Tuesday, March 10, 2009

"The Right to Bare Arms"

Believe it or not, there has been considerable discussion about Michelle Obama wearing sleeveless attire. Looking at the photo to the left that caused all the commotion, I see little to be concerned about. Why must the "fashion police" be so critical of the First Lady? True, she is making a statement that she is going to be herself and wear clothes that she is comfortable in, which I definitely respect. Her well-toned arms are something to admire, she obviously stays in good physical condition and is going to serve as a good role model for healthy living.

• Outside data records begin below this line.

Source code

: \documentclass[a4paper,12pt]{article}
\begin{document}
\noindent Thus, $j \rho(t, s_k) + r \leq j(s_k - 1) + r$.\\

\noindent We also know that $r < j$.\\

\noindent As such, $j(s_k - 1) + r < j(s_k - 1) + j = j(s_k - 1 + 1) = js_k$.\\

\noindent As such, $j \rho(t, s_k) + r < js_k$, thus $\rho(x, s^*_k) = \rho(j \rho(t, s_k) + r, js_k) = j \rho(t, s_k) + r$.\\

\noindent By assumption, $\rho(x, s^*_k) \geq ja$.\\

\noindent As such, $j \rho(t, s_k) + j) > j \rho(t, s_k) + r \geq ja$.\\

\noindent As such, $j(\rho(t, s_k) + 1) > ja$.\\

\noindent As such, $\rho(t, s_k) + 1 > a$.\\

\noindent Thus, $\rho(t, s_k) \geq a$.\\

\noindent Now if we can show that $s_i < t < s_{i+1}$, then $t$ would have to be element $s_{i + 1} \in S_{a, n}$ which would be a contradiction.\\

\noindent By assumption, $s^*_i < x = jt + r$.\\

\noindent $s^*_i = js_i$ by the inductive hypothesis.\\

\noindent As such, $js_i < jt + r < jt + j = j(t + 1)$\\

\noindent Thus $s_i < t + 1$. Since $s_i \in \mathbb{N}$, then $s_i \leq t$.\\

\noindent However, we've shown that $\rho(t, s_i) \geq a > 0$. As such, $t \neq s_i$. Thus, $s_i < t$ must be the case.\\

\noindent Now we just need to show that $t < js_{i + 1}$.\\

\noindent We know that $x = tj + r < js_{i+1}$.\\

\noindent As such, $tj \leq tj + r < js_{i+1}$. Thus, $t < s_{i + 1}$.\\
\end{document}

    Maybe we need someone who is not afraid to defy convention and to dress in clothes bought from places like Target, J. Crew and not limit herself to wearing designer clothes that few can afford. The image of Barrack Obama, before he was elected president, in a tee shirt and blue jeans when he was visiting his grandmother in Hawaii sticks in my memory as a symbol of common ground that middle class America has with the first family. It is true that clothes can make an impression and when in the public eye, are important. I do not suggest going to a job interview in blue jeans, but Michelle Obama has been wearing tasteful dresses and looks fine to me. People need to focus on issues more important than "bare arms". What about all the people suffering in Darfur, the millions of Americans looking for work and what can be done to stimulate the economy? ONce again, some people seem to enjoy attacking Michelle Obama picking up any little difference from norm that they can find. I think Michelle Obama is more normal than most of the critics, so comparing her to traditional first ladies, is like comparing pseudo royalty to an upper middle class mom. The critics don't really realize that the middle class roots of the Obama family are real and here to stay. I hope Michelle Obama continues to teach by example that living in the White House is a privilege that does not have to change who you are and that it is a good thing to be yourself.